As an initial disclaimer, I do not claim to be a parent. I do claim to be a ‘grown-up’ eco-kid. The following are things I experienced during my childhood that directly influence my actions and decisions as an adult.

Young eco-kid with a ferret

I was raised to be aware of my surroundings, to respect the Earth which we borrow from future generations. As an eco-kid I learnt the effects of small actions could make a large difference, particularly if many participate. Eco-kids join us as kaitiaki of Aotearoa and it’s unique environment during our time here.

I was set free into nature from the start. A bit of soil or mud never bothered me. Scavenger hunts in nature fostered an awareness for my surroundings. Building huts from scavenged materials like fallen branches encouraged ‘out of the box’ thinking.

We ventured out at least twice a year and contribute to community tree plantings. Seeing those trees later in life and knowing you planted some is rewarding, and a reminder of the difference a small action can make.

The beauty of flourishing forests and wildlife, comes with death. Pest control is necessary to restore the original balance of Aotearoa, and can be discussed in terms of the destruction just one animal can cause. Pest control can be conducted respectfully, ensuring little to no suffering.

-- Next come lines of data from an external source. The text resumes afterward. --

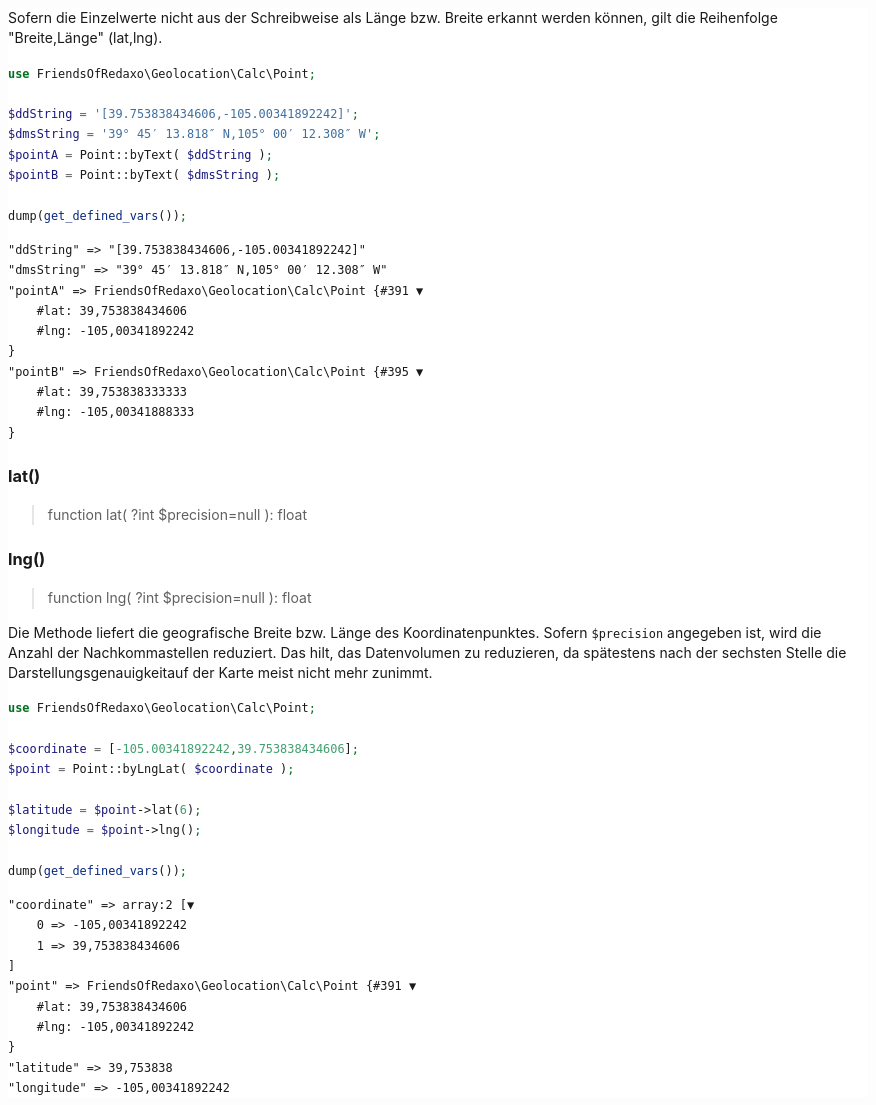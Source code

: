 Sofern die Einzelwerte nicht aus der Schreibweise als Länge bzw. Breite erkannt werden können, gilt
die Reihenfolge "Breite,Länge" (lat,lng).

```php
use FriendsOfRedaxo\Geolocation\Calc\Point;

$ddString = '[39.753838434606,-105.00341892242]';
$dmsString = '39° 45′ 13.818″ N,105° 00′ 12.308″ W';
$pointA = Point::byText( $ddString );
$pointB = Point::byText( $dmsString );

dump(get_defined_vars());
```
```
"ddString" => "[39.753838434606,-105.00341892242]"
"dmsString" => "39° 45′ 13.818″ N,105° 00′ 12.308″ W"
"pointA" => FriendsOfRedaxo\Geolocation\Calc\Point {#391 ▼
    #lat: 39,753838434606
    #lng: -105,00341892242
}
"pointB" => FriendsOfRedaxo\Geolocation\Calc\Point {#395 ▼
    #lat: 39,753838333333
    #lng: -105,00341888333
}
```

### lat()

> function lat( ?int $precision=null ): float

### lng()

> function lng( ?int $precision=null ): float

Die Methode liefert die geografische Breite bzw. Länge des Koordinatenpunktes. Sofern `$precision`
angegeben ist, wird die Anzahl der Nachkommastellen reduziert. Das hilt, das Datenvolumen zu
reduzieren, da spätestens nach der sechsten Stelle die Darstellungsgenauigkeitauf der Karte meist
nicht mehr zunimmt.

```php
use FriendsOfRedaxo\Geolocation\Calc\Point;

$coordinate = [-105.00341892242,39.753838434606];
$point = Point::byLngLat( $coordinate );

$latitude = $point->lat(6);
$longitude = $point->lng();

dump(get_defined_vars());
```
```
"coordinate" => array:2 [▼
    0 => -105,00341892242
    1 => 39,753838434606
]
"point" => FriendsOfRedaxo\Geolocation\Calc\Point {#391 ▼
    #lat: 39,753838434606
    #lng: -105,00341892242
}
"latitude" => 39,753838
"longitude" => -105,00341892242
```
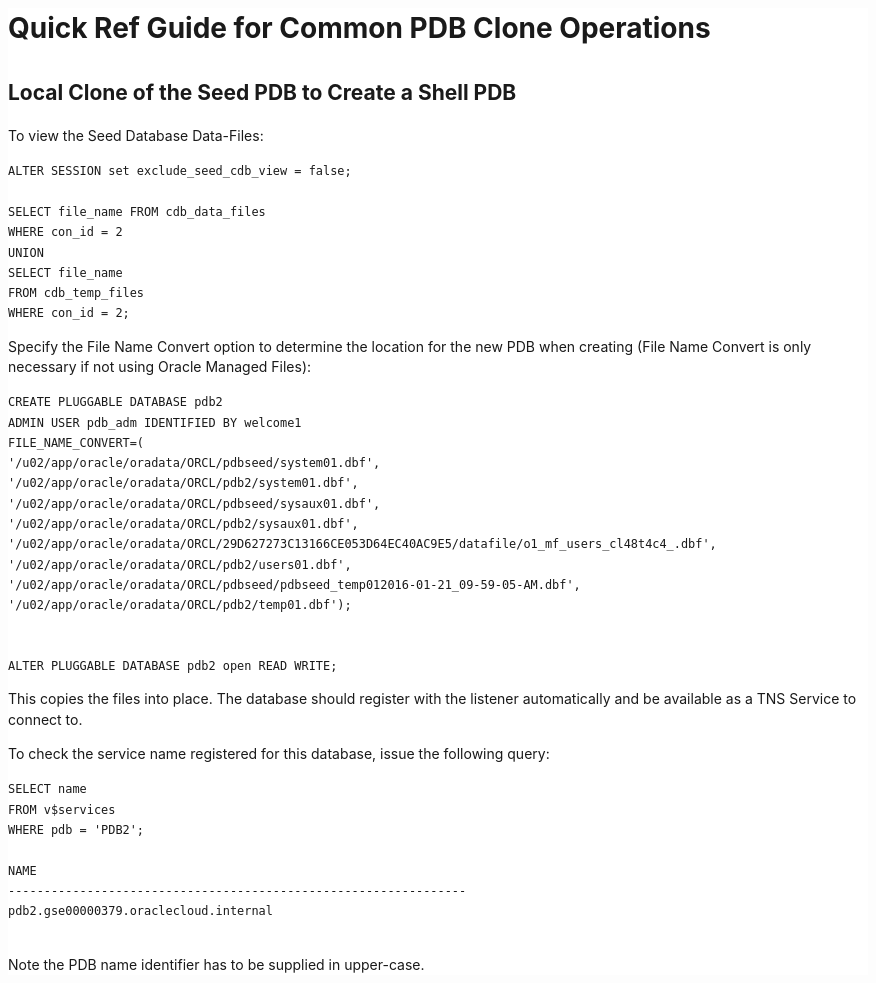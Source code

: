 # Quick Ref Guide for Common PDB Clone Operations #

## Local Clone of the Seed PDB to Create a Shell PDB ##

To view the Seed Database Data-Files:

```{SQL}
ALTER SESSION set exclude_seed_cdb_view = false;

SELECT file_name FROM cdb_data_files
WHERE con_id = 2
UNION
SELECT file_name 
FROM cdb_temp_files
WHERE con_id = 2;
```

Specify the File Name Convert option to determine the location for the new PDB when creating (File Name Convert is only necessary if not using Oracle Managed Files):

```{SQL}
CREATE PLUGGABLE DATABASE pdb2 
ADMIN USER pdb_adm IDENTIFIED BY welcome1
FILE_NAME_CONVERT=(  
'/u02/app/oracle/oradata/ORCL/pdbseed/system01.dbf',  
'/u02/app/oracle/oradata/ORCL/pdb2/system01.dbf',  
'/u02/app/oracle/oradata/ORCL/pdbseed/sysaux01.dbf',  
'/u02/app/oracle/oradata/ORCL/pdb2/sysaux01.dbf',  
'/u02/app/oracle/oradata/ORCL/29D627273C13166CE053D64EC40AC9E5/datafile/o1_mf_users_cl48t4c4_.dbf',  
'/u02/app/oracle/oradata/ORCL/pdb2/users01.dbf',  
'/u02/app/oracle/oradata/ORCL/pdbseed/pdbseed_temp012016-01-21_09-59-05-AM.dbf',  
'/u02/app/oracle/oradata/ORCL/pdb2/temp01.dbf');  


ALTER PLUGGABLE DATABASE pdb2 open READ WRITE;

```

This copies the files into place.  The database should register with the listener automatically and be available as a TNS Service to connect to.

To check the service name registered for this database, issue the following query:  

```
SELECT name 
FROM v$services
WHERE pdb = 'PDB2';

NAME
----------------------------------------------------------------
pdb2.gse00000379.oraclecloud.internal


```
Note the PDB name identifier has to be supplied in upper-case.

I did pest control rounds on our property with my father from a young age. As soon as I was strong enough, I was taught how to set and safely release a Timm’s trap. Later I joined dad as a volunteer, refilling bait stations in the Hunua Ranges. The world is bigger than your own backyard, and someone has to stick their hand up to help take care of it. That was another important lesson.

A grown-up eco-kid in 2020

Building insect and skink hotels as a holiday project keeps kids outdoors and excited by nature, as they watch it being colonised. Remember that rats and possums will prey on Weta and skinks as well.

Teaching the names of common birds and plants in English and Maori fosters a respect for biodiversity. Remember, where there is one Kereru there is often a second one as they pair for life, which can become a game of ‘hidden pictures’ in real life.

There are many ways to fillet a fish – find the one that works within your lifestyle.